Create A Virtual Sunset: Software Tools For Image Enhancement: A Case Study

As the sun was setting, I continued to photograph the historic Neue Synagogue in the eastern sector of Berlin, making sure to include the sightseeing boat on the river. I set my framing and exposure to capture some detail in the foreground but in the process I lost any hint of the colorful tapestry I’d hoped to capture in the sky. I took another exposure, this time underexposing by 1 stop. There was more of a hint of sunset, but still not as much as I’d wanted and I’d lost the boat, which had moved on. Worse yet, the foreground was now muddy, practically entirely devoid of detail.

Three years after taking this picture I took a second look—and came up with a solution. Working with the Raw image, I used the Graduated filter in Adobe Photoshop Lightroom 4 (www.adobe.com) to establish a warm color palette. Then I employed Nik Software’s Viveza 2 plug-in (www.niksoftware.com) from within Lightroom—specifically making use of Control points (which operate similar to Lightroom’s Adjustment brush, but in a more defined fashion) to target areas that needed further tonal adjustments. I also refined the composition a bit working with the horizon line. And voila! My virtual sunset became a visual reality. Here’s how I did it.

Step 1
I started with a Raw file (#1), in this case a NEF file captured with my Nikon D300 and 18-200mm VR Nikkor lens. The original image lacked the color palette often associated with a sunset plus showed the result of biasing exposure toward the brighter sky. It looks like a lost shot, but image processing can always help you find a way.

#1
All Photos ©Jack Neubart. All rights reserved

Step 2
I proceeded to work on selectively toning the shot (#2). In this instance, Lightroom’s Graduated filter did the trick. I began by introducing a Graduated warm tone from the bottom, leaving some sky minimally affected at the top. I updated the filter with some needed changes to Highlights, Shadows, Clarity, Saturation and Sharpness after adjusting the position of the filter to cover a larger area, which also ensured a more natural blending of tones. (Note: A pushpin denotes the point beyond which the effect grows gradually weaker, when starting from below, as in this case. When starting from above, the gradient drops off below the pushpin. Play around with the “boundary lines” to define how the effect falls off and where it’s most intense/weakest.

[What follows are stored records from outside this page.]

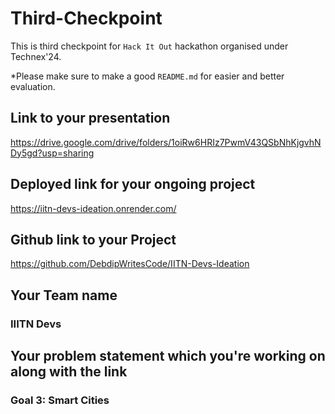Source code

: # Third-Checkpoint

This is third checkpoint for `Hack It Out` hackathon organised under Technex'24.

*Please make sure to make a good `README.md` for easier and better evaluation.

 ## Link to your presentation
 https://drive.google.com/drive/folders/1oiRw6HRIz7PwmV43QSbNhKjgvhNDy5gd?usp=sharing
 
 ## Deployed link for your ongoing project
 https://iitn-devs-ideation.onrender.com/
 
## Github link to your Project
https://github.com/DebdipWritesCode/IITN-Devs-Ideation

## Your Team name
### IIITN Devs

## Your problem statement which you're working on along with the link
### Goal 3: Smart Cities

Be sure to adjust the parameters as needed, paying particular attention to the Exposure slider, while not neglecting other settings. Knowing I’d be using the Grad filter, and except for setting Daylight WB, I did not make any global tonal/exposure adjustments at this time.)

#2

Step 3
I introduced a second, cooler Graduated filter, also from the bottom (#3). I wanted to tone down the warmth on the bridge and in the river. The effect was subtle, but after consideration I realized the sky also needed some magenta. So I added one more Grad filter for this tone (the black-core pushpin in the middle of the highlighted area—see the settings in the right-side panel, below the histogram).

#3

Step 4
By rotating the image slightly with the aid of a grid overlay (#4), I applied a horizon line correction. This step also resulted in some cropping. This could have been a problem if it had cropped into the boat, but it didn’t.

#4

Step 5
I was now happy with the range of tones and colors in Lightroom, (#5). Next stop: Viveza. I preferred to wait until I was done in Viveza before making any global tonal changes.

#5

Step 6
I next opened the image in Viveza using the Edit In Menu command under “Photo”. I felt I would have tighter control with Viveza than with Lightroom’s Adjustment brush. This is where I extensively modified the tone of the image top to bottom, employing numerous Control points. (Each Control point targets a user-defined range of tones/colors.) First I focused on intensifying the warm color in the sky, while adding Structure (for a more substantive feel). As I moved closer to the horizon, I added a golden orange glow, giving the appearance of the sun just below the horizon. Next, I targeted the shadows, opening them up a bit, while restoring some of the cool blues—again with Control points. It was also important to address the dome and give it the sense that it was reflecting both cool and warm colors—with more Control points. I then exported a TIFF back to Lightroom. As you can see the control points and their “spheres of influence” can be very carefully set, allowable for very particular adjustments to be made throughout the image. This is a highly customized approach that can be taken as far as your needs require and disposition allows (#6A and #6B).

#6A

#6B

Step 7
This is my Virtual Sunset after all the Lightroom and Viveza adjustments (#7). I added some finishing touches, eliminating some gaps that distractingly spilled light on that large tree. I also added a little more Vibrance and Saturation to intensify the sunset colors, while opening the shadows up a bit more globally. Compare it to the starting point in image (#1) and you can see why the combination of Lightroom and Viveza makes for a powerful image-editing tool.